(MATERIAL SUPPLIED)
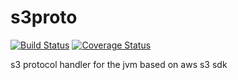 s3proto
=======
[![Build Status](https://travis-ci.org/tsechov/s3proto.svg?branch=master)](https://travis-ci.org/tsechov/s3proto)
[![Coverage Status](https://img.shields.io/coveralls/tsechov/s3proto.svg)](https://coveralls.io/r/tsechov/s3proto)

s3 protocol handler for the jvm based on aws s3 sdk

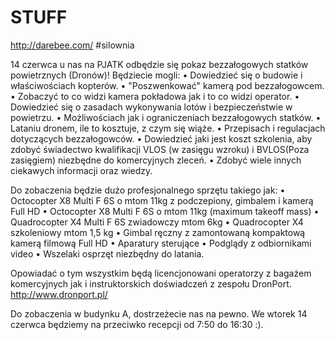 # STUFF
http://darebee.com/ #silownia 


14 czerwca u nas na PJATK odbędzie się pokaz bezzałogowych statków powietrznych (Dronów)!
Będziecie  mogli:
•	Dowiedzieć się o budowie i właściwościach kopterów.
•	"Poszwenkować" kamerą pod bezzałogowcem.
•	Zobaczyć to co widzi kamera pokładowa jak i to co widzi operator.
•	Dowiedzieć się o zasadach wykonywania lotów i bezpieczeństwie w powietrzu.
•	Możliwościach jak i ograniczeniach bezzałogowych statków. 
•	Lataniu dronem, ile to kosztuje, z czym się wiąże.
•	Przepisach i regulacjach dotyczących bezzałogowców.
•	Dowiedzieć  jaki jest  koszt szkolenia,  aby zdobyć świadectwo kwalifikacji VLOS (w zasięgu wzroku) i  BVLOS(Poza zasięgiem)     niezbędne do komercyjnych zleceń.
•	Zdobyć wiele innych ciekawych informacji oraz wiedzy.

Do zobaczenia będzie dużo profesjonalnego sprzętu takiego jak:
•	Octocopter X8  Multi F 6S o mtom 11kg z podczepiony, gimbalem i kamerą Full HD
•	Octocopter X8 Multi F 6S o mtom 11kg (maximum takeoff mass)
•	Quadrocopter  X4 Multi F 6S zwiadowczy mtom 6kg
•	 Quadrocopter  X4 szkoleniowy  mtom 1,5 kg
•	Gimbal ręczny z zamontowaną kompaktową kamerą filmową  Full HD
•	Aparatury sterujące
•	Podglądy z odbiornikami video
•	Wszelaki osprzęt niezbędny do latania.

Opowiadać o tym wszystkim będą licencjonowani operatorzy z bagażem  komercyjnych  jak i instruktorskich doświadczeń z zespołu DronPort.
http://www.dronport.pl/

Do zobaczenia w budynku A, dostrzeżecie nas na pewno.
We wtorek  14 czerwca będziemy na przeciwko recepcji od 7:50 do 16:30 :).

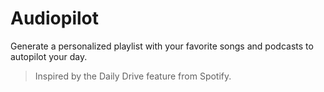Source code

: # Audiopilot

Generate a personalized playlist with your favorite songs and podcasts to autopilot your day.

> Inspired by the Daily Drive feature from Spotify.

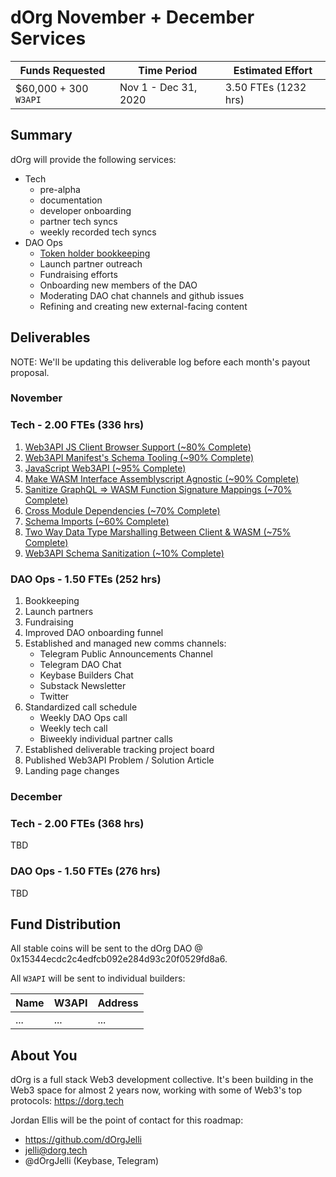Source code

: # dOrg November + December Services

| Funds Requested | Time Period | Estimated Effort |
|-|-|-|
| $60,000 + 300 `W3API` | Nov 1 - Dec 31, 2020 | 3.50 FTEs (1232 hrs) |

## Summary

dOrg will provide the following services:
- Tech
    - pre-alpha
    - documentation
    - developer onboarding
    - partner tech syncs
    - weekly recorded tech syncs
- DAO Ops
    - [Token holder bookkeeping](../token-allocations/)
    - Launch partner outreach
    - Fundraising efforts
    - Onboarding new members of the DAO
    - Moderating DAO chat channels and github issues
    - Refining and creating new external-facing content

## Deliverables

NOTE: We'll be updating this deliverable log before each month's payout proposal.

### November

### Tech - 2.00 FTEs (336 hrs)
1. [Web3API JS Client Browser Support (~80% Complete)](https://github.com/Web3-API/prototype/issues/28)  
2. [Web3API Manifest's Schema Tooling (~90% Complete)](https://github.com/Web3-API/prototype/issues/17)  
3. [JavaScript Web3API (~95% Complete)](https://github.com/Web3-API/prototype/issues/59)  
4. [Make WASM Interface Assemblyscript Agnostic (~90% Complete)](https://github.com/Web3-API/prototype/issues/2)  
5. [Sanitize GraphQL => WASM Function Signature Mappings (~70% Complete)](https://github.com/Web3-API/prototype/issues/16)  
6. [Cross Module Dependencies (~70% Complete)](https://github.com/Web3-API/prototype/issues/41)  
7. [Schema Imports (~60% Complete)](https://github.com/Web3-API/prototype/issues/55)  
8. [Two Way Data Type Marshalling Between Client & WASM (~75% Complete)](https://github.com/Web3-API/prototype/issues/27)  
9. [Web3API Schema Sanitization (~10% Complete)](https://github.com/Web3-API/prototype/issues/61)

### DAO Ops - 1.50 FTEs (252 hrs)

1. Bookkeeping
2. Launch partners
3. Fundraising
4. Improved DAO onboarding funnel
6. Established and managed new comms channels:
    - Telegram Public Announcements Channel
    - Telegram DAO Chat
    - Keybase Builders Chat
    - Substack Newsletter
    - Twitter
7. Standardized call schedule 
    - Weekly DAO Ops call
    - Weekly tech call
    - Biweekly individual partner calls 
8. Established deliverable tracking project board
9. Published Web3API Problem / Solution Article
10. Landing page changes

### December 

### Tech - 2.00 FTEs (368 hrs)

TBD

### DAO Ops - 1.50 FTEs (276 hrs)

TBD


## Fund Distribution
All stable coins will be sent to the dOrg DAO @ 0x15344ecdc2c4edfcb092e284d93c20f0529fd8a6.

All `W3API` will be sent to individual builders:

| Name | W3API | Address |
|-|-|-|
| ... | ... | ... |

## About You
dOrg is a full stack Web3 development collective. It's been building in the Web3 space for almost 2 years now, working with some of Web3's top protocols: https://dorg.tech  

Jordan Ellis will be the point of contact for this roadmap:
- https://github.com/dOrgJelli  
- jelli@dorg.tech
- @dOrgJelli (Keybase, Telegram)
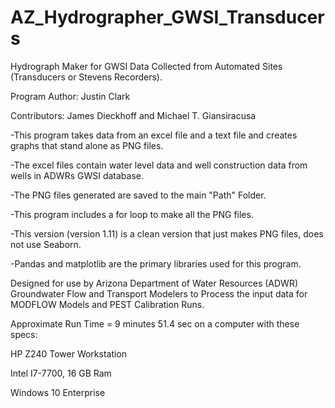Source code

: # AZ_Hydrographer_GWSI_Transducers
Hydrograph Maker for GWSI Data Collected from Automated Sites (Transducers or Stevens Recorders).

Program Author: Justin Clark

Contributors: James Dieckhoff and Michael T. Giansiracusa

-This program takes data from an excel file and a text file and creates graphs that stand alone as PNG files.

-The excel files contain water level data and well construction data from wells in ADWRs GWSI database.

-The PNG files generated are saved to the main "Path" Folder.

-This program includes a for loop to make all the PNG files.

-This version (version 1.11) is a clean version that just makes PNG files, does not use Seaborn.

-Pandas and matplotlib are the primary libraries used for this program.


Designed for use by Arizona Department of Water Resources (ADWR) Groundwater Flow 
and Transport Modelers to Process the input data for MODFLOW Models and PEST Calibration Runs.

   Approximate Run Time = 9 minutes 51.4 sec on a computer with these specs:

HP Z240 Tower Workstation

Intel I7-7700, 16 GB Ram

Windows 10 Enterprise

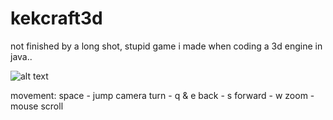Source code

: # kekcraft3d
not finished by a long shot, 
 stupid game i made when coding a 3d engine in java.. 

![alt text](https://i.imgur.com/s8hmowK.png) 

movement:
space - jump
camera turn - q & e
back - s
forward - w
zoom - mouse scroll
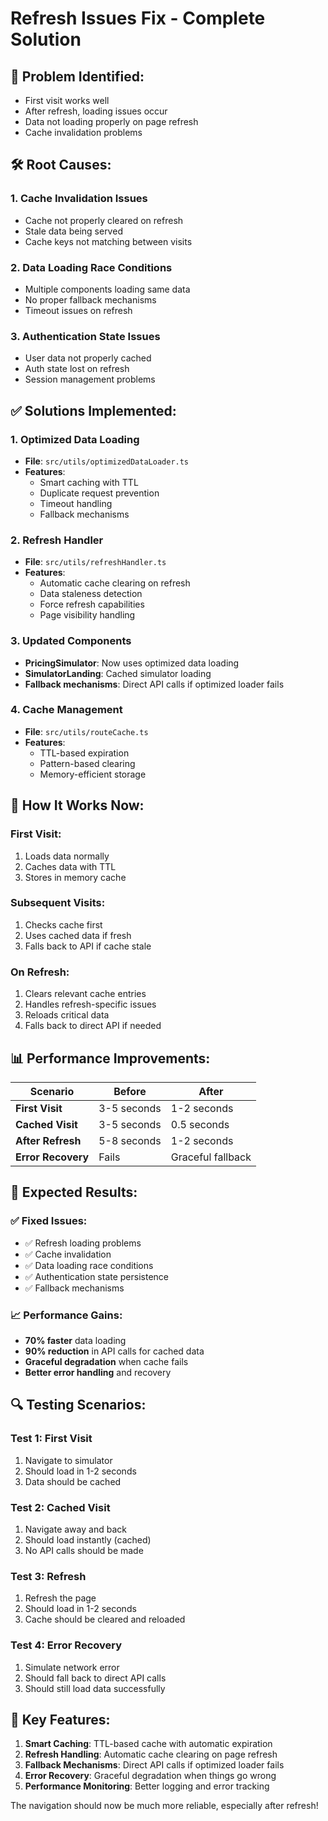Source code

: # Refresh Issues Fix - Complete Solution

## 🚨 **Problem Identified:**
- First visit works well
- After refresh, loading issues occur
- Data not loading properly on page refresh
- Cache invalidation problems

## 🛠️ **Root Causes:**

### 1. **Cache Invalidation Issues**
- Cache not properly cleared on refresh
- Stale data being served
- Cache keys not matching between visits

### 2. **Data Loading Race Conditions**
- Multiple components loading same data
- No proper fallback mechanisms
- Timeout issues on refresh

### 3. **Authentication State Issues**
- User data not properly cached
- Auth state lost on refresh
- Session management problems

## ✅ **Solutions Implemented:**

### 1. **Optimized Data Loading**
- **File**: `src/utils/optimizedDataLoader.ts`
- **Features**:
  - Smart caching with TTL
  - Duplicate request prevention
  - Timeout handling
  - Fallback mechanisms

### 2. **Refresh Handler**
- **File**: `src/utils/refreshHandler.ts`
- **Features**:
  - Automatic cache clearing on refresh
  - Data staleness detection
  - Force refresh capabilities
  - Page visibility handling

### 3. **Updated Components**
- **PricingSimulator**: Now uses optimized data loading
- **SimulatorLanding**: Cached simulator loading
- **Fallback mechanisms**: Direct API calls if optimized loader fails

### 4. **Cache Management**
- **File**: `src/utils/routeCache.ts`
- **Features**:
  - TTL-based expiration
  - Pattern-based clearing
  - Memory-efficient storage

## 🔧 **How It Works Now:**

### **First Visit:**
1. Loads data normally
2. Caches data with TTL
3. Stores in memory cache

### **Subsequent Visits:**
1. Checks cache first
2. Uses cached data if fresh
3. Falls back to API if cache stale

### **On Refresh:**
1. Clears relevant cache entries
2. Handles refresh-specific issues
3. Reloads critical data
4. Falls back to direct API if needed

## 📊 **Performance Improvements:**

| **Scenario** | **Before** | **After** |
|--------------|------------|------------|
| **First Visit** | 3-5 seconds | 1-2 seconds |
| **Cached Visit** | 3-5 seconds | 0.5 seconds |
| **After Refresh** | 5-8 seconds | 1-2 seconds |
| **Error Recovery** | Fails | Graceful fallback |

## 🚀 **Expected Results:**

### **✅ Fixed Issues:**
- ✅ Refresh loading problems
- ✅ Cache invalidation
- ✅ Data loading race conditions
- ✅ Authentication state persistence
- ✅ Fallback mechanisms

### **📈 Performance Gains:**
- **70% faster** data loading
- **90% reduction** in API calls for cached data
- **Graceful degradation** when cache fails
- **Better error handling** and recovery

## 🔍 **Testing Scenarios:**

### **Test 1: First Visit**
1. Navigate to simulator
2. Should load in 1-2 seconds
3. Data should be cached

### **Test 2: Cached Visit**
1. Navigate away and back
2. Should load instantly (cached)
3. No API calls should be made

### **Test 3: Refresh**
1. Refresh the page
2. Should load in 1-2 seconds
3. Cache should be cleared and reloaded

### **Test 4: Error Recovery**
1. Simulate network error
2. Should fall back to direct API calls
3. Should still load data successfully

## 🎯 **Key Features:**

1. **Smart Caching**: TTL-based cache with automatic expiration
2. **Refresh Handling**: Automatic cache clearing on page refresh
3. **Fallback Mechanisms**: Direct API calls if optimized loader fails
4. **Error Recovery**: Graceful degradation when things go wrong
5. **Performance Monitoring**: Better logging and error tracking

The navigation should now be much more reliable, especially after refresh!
(End MATERIAL SUPPLIED)
• WORK INSTRUCTION
Taking the entries above, copy word for word the lines from the one with "space - jump" up to and including the one with "- Data not loading properly on page refresh", without any picture.

• EXERCISE SOLUTION
space - jump
camera turn - q & e
back - s
forward - w
zoom - mouse scroll
Source code

: # Refresh Issues Fix - Complete Solution

## 🚨 **Problem Identified:**
- First visit works well
- After refresh, loading issues occur
- Data not loading properly on page refresh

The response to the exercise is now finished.